Origin and migration

The Dingling were a warlike group of hunters, fishers, and gatherers of the southern Siberian mountain taiga region from Lake Baikal to northern Mongolia. Chinese records do not mention the physical appearance of the Dingling, suggesting general homogeneity with people of the Asiatic region, and their name appears rarely.[6][7][8]

They might have been correlated with the Guifang, a northern tribe that appears in the oracle bone inscriptions from Yinxu.[9]

According to the History of the Gaoche of Wei Shou (6th century), the origin of the Dingling can be traced to the Chidi or Red Di (赤狄), who lived in northern China during the Spring and Autumn period. The Mozi mentions a total of eight Di groups related to the Chidi, of whom only the Chidi and two others were known.[10][11]

To the north of the Xiongnu empire and Dingling territories, at the headwaters of the Yenisei around Tannu Uriankhai, lived the Gekun (鬲昆), also known as the Yenisei Kirghiz in later records. Further to the west near the Irtysh river lived the Hujie (呼揭). Other tribes living north of the Xiongnu, such as the Hunyu (浑庾), Qushe (屈射), and Xinli (薪犁), are only mentioned once in Chinese records, and their exact location is unknown.[12][13]

During the 2nd century BC, the Dingling became subjects of Modu Chanyu along with 26 other tribes, including the Yuezhi and Wusun.[14]

Dingling and Xiongnu

The Dingling were first subjugated by the Xiongnu, but these gradually weakened. In 71 BC, after numerous conflicts between the Chinese and the Xiongnu, the Dingling, with help from neighboring tribes, took the opportunity to revolt.

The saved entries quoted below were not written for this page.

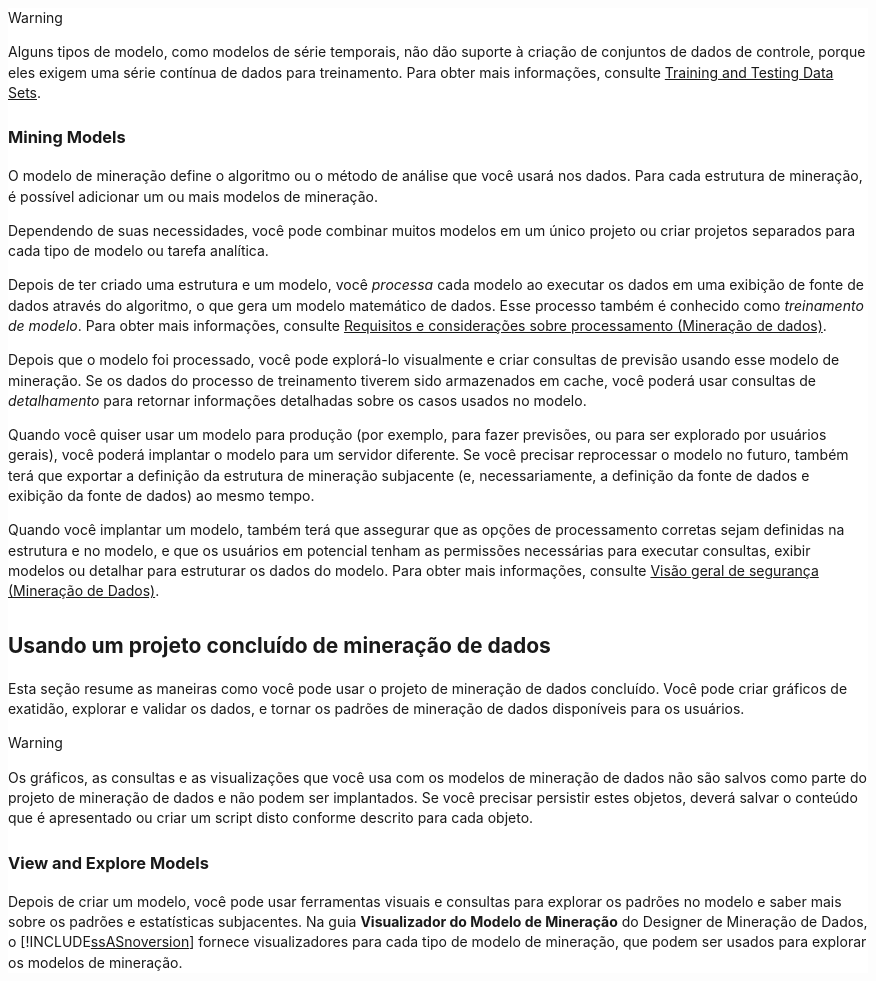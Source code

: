 > [!WARNING]  
>  Alguns tipos de modelo, como modelos de série temporais, não dão suporte à criação de conjuntos de dados de controle, porque eles exigem uma série contínua de dados para treinamento. Para obter mais informações, consulte [Training and Testing Data Sets](training-and-testing-data-sets.md).  
  
  
  
###  <a name="bkmk_Models"></a> Mining Models  
 O modelo de mineração define o algoritmo ou o método de análise que você usará nos dados. Para cada estrutura de mineração, é possível adicionar um ou mais modelos de mineração.  
  
 Dependendo de suas necessidades, você pode combinar muitos modelos em um único projeto ou criar projetos separados para cada tipo de modelo ou tarefa analítica.  
  
 Depois de ter criado uma estrutura e um modelo, você *processa* cada modelo ao executar os dados em uma exibição de fonte de dados através do algoritmo, o que gera um modelo matemático de dados. Esse processo também é conhecido como *treinamento de modelo*. Para obter mais informações, consulte [Requisitos e considerações sobre processamento &#40;Mineração de dados&#41;](processing-requirements-and-considerations-data-mining.md).  
  
 Depois que o modelo foi processado, você pode explorá-lo visualmente e criar consultas de previsão usando esse modelo de mineração. Se os dados do processo de treinamento tiverem sido armazenados em cache, você poderá usar consultas de *detalhamento* para retornar informações detalhadas sobre os casos usados no modelo.  
  
 Quando você quiser usar um modelo para produção (por exemplo, para fazer previsões, ou para ser explorado por usuários gerais), você poderá implantar o modelo para um servidor diferente. Se você precisar reprocessar o modelo no futuro, também terá que exportar a definição da estrutura de mineração subjacente (e, necessariamente, a definição da fonte de dados e exibição da fonte de dados) ao mesmo tempo.  
  
 Quando você implantar um modelo, também terá que assegurar que as opções de processamento corretas sejam definidas na estrutura e no modelo, e que os usuários em potencial tenham as permissões necessárias para executar consultas, exibir modelos ou detalhar para estruturar os dados do modelo. Para obter mais informações, consulte [Visão geral de segurança &#40;Mineração de Dados&#41;](security-overview-data-mining.md).  
  
 
  
##  <a name="bkmk_Complete"></a> Usando um projeto concluído de mineração de dados  
 Esta seção resume as maneiras como você pode usar o projeto de mineração de dados concluído. Você pode criar gráficos de exatidão, explorar e validar os dados, e tornar os padrões de mineração de dados disponíveis para os usuários.  
  
> [!WARNING]  
>  Os gráficos, as consultas e as visualizações que você usa com os modelos de mineração de dados não são salvos como parte do projeto de mineração de dados e não podem ser implantados. Se você precisar persistir estes objetos, deverá salvar o conteúdo que é apresentado ou criar um script disto conforme descrito para cada objeto.  
  
 
  
###  <a name="bkmk_ViewExplore"></a> View and Explore Models  
 Depois de criar um modelo, você pode usar ferramentas visuais e consultas para explorar os padrões no modelo e saber mais sobre os padrões e estatísticas subjacentes. Na guia **Visualizador do Modelo de Mineração** do Designer de Mineração de Dados, o [!INCLUDE[ssASnoversion](../../includes/ssasnoversion-md.md)] fornece visualizadores para cada tipo de modelo de mineração, que podem ser usados para explorar os modelos de mineração.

From 63 to 60 BC, during a split within the Xiongnu ruling clan of Luanti (挛鞮), the Dingling attacked the Xiongnu, together with the Wusun, supported by the Chinese, from the west and the Wuhuan from the southeast.[15]

In 51 BC, they were, together with the Hujie and Gekun, defeated by the Xiongnu under Zhizhi Chanyu, on his way to Kangju. Over the next century there may have been more uprisings, but the only recorded one was in the year 85, when together with the Xianbei they made their final attack on the Xiongnu.[16] After that, the Dingling were assimilated into the remaining northern Xiongnu and the Tuoba under the confederacy of Xianbei chief Tanshihuai (檀石槐). After his death in 181, the Xianbei moved south and the Dingling took their place on the steppe.

Assimilation

Between the short-lived Xianbei confederacy in 181 and the foundation of the Rouran Qaghanate in 402, there was a long period without a tribal confederacy on the steppe. During this period, a part of the Dingling were assimilated to the northern Xiongnu by permanently settling further to the south.[17] Another group, documented as about 450,000, moved southeast and merged into the Xianbei.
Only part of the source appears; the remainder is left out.